Assignment
Using the records below, write out again exactly the lines that begin at the line containing "Individual spatial and" and end at the line containing "validation on a", and no other lines.

Task data
··········
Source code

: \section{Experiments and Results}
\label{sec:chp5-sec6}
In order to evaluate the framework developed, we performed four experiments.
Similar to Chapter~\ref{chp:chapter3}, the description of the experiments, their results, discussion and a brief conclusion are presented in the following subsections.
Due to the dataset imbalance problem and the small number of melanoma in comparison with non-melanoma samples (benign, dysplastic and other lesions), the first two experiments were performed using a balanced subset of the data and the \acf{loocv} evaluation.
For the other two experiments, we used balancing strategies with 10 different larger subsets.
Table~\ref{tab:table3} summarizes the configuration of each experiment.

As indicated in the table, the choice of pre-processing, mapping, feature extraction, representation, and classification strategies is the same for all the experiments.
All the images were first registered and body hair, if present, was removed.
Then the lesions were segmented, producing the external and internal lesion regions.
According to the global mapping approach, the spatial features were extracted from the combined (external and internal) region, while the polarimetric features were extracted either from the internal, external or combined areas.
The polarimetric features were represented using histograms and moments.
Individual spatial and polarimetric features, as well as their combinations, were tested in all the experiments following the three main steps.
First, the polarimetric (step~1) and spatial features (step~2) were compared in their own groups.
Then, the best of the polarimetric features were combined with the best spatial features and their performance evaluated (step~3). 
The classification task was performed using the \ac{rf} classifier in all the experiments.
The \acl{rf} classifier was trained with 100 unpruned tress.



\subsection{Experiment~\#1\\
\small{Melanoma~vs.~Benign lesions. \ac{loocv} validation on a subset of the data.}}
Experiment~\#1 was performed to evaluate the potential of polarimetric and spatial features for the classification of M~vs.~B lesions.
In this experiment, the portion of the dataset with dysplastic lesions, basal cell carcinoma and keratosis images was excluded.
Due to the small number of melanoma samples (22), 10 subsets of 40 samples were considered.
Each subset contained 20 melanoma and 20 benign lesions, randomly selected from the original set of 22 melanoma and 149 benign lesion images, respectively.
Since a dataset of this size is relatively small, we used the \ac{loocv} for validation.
··········
Output of the task
Individual spatial and polarimetric features, as well as their combinations, were tested in all the experiments following the three main steps.
First, the polarimetric (step~1) and spatial features (step~2) were compared in their own groups.
Then, the best of the polarimetric features were combined with the best spatial features and their performance evaluated (step~3). 
The classification task was performed using the \ac{rf} classifier in all the experiments.
The \acl{rf} classifier was trained with 100 unpruned tress.



\subsection{Experiment~\#1\\
\small{Melanoma~vs.~Benign lesions. \ac{loocv} validation on a subset of the data.}}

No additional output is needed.